[Start of Attachment]

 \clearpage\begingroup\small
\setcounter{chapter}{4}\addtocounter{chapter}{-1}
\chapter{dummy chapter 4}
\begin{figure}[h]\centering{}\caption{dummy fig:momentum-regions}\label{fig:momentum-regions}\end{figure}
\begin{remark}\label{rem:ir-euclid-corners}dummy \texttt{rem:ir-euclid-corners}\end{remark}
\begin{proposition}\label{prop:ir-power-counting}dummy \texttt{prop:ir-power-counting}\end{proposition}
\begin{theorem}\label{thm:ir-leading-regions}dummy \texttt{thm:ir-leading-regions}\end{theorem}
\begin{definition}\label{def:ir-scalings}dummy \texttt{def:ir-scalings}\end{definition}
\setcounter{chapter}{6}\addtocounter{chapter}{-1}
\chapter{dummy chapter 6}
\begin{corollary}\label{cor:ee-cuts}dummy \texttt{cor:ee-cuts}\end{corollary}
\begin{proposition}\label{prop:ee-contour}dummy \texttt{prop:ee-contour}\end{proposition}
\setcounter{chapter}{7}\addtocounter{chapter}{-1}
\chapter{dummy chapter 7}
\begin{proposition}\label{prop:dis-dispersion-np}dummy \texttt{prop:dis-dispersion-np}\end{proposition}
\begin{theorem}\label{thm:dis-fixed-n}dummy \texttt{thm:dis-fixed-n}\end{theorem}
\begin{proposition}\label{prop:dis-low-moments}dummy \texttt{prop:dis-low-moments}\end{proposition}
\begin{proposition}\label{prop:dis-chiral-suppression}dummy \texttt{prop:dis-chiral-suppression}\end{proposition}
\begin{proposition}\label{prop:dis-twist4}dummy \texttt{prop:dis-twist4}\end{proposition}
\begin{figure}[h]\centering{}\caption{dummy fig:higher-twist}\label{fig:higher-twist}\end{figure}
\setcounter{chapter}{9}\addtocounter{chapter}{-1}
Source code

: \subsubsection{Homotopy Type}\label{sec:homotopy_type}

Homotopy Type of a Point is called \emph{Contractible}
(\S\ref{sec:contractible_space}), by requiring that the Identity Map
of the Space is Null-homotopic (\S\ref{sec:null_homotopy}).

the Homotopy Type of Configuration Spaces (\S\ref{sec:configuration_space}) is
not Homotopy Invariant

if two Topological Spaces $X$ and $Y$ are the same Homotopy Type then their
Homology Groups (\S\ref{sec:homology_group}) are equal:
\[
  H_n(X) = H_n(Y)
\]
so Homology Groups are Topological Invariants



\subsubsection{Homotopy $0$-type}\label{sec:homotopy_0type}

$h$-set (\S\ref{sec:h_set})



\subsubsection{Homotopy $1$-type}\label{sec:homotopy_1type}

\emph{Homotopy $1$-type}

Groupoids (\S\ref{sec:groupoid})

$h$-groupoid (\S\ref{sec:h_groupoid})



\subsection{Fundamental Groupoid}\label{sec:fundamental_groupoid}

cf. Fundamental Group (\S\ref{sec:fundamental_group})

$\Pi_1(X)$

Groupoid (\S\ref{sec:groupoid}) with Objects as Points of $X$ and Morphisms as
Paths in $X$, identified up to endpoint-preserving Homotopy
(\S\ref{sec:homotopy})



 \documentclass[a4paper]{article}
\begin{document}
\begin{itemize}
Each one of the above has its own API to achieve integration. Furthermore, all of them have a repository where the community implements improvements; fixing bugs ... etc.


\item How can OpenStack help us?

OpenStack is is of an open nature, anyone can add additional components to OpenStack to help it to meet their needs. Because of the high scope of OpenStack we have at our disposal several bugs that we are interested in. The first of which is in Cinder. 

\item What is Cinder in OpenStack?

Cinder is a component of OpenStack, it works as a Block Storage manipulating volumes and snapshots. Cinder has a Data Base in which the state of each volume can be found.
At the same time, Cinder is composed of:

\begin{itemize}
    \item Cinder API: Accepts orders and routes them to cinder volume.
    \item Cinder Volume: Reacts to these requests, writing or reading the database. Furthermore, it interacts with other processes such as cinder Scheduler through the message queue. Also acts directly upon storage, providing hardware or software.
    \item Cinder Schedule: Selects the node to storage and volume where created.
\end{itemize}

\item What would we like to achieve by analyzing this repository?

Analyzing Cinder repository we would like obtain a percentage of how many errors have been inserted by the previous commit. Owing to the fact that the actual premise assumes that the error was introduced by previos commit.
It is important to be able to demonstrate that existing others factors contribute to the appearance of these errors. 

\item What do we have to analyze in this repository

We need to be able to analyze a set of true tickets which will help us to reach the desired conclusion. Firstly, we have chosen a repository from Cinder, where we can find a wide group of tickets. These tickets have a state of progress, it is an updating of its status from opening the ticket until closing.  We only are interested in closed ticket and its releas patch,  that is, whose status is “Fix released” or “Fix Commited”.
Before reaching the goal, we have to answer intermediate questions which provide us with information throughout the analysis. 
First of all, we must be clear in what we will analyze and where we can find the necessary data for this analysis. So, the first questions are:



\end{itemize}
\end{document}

[End of Attachment]

• **TASK DETAILS**: Copy out each record exactly as given, omitting none.

• **SOLUTION**:
 \clearpage\begingroup\small
\setcounter{chapter}{4}\addtocounter{chapter}{-1}
\chapter{dummy chapter 4}
\begin{figure}[h]\centering{}\caption{dummy fig:momentum-regions}\label{fig:momentum-regions}\end{figure}
\begin{remark}\label{rem:ir-euclid-corners}dummy \texttt{rem:ir-euclid-corners}\end{remark}
\begin{proposition}\label{prop:ir-power-counting}dummy \texttt{prop:ir-power-counting}\end{proposition}
\begin{theorem}\label{thm:ir-leading-regions}dummy \texttt{thm:ir-leading-regions}\end{theorem}
\begin{definition}\label{def:ir-scalings}dummy \texttt{def:ir-scalings}\end{definition}
\setcounter{chapter}{6}\addtocounter{chapter}{-1}
\chapter{dummy chapter 6}
\begin{corollary}\label{cor:ee-cuts}dummy \texttt{cor:ee-cuts}\end{corollary}
\begin{proposition}\label{prop:ee-contour}dummy \texttt{prop:ee-contour}\end{proposition}
\setcounter{chapter}{7}\addtocounter{chapter}{-1}
\chapter{dummy chapter 7}
\begin{proposition}\label{prop:dis-dispersion-np}dummy \texttt{prop:dis-dispersion-np}\end{proposition}
\begin{theorem}\label{thm:dis-fixed-n}dummy \texttt{thm:dis-fixed-n}\end{theorem}
\begin{proposition}\label{prop:dis-low-moments}dummy \texttt{prop:dis-low-moments}\end{proposition}
\begin{proposition}\label{prop:dis-chiral-suppression}dummy \texttt{prop:dis-chiral-suppression}\end{proposition}
\begin{proposition}\label{prop:dis-twist4}dummy \texttt{prop:dis-twist4}\end{proposition}
\begin{figure}[h]\centering{}\caption{dummy fig:higher-twist}\label{fig:higher-twist}\end{figure}
\setcounter{chapter}{9}\addtocounter{chapter}{-1}
Source code

: \subsubsection{Homotopy Type}\label{sec:homotopy_type}

Homotopy Type of a Point is called \emph{Contractible}
(\S\ref{sec:contractible_space}), by requiring that the Identity Map
of the Space is Null-homotopic (\S\ref{sec:null_homotopy}).

the Homotopy Type of Configuration Spaces (\S\ref{sec:configuration_space}) is
not Homotopy Invariant

if two Topological Spaces $X$ and $Y$ are the same Homotopy Type then their
Homology Groups (\S\ref{sec:homology_group}) are equal:
\[
  H_n(X) = H_n(Y)
\]
so Homology Groups are Topological Invariants



\subsubsection{Homotopy $0$-type}\label{sec:homotopy_0type}

$h$-set (\S\ref{sec:h_set})



\subsubsection{Homotopy $1$-type}\label{sec:homotopy_1type}

\emph{Homotopy $1$-type}

Groupoids (\S\ref{sec:groupoid})

$h$-groupoid (\S\ref{sec:h_groupoid})



\subsection{Fundamental Groupoid}\label{sec:fundamental_groupoid}

cf. Fundamental Group (\S\ref{sec:fundamental_group})

$\Pi_1(X)$

Groupoid (\S\ref{sec:groupoid}) with Objects as Points of $X$ and Morphisms as
Paths in $X$, identified up to endpoint-preserving Homotopy
(\S\ref{sec:homotopy})



 \documentclass[a4paper]{article}
\begin{document}
\begin{itemize}
Each one of the above has its own API to achieve integration. Furthermore, all of them have a repository where the community implements improvements; fixing bugs ... etc.


\item How can OpenStack help us?

OpenStack is is of an open nature, anyone can add additional components to OpenStack to help it to meet their needs. Because of the high scope of OpenStack we have at our disposal several bugs that we are interested in. The first of which is in Cinder. 

\item What is Cinder in OpenStack?

Cinder is a component of OpenStack, it works as a Block Storage manipulating volumes and snapshots. Cinder has a Data Base in which the state of each volume can be found.
At the same time, Cinder is composed of:

\begin{itemize}
    \item Cinder API: Accepts orders and routes them to cinder volume.
    \item Cinder Volume: Reacts to these requests, writing or reading the database. Furthermore, it interacts with other processes such as cinder Scheduler through the message queue. Also acts directly upon storage, providing hardware or software.
    \item Cinder Schedule: Selects the node to storage and volume where created.
\end{itemize}

\item What would we like to achieve by analyzing this repository?

Analyzing Cinder repository we would like obtain a percentage of how many errors have been inserted by the previous commit. Owing to the fact that the actual premise assumes that the error was introduced by previos commit.
It is important to be able to demonstrate that existing others factors contribute to the appearance of these errors. 

\item What do we have to analyze in this repository

We need to be able to analyze a set of true tickets which will help us to reach the desired conclusion. Firstly, we have chosen a repository from Cinder, where we can find a wide group of tickets. These tickets have a state of progress, it is an updating of its status from opening the ticket until closing.  We only are interested in closed ticket and its releas patch,  that is, whose status is “Fix released” or “Fix Commited”.
Before reaching the goal, we have to answer intermediate questions which provide us with information throughout the analysis. 
First of all, we must be clear in what we will analyze and where we can find the necessary data for this analysis. So, the first questions are:



\end{itemize}
\end{document}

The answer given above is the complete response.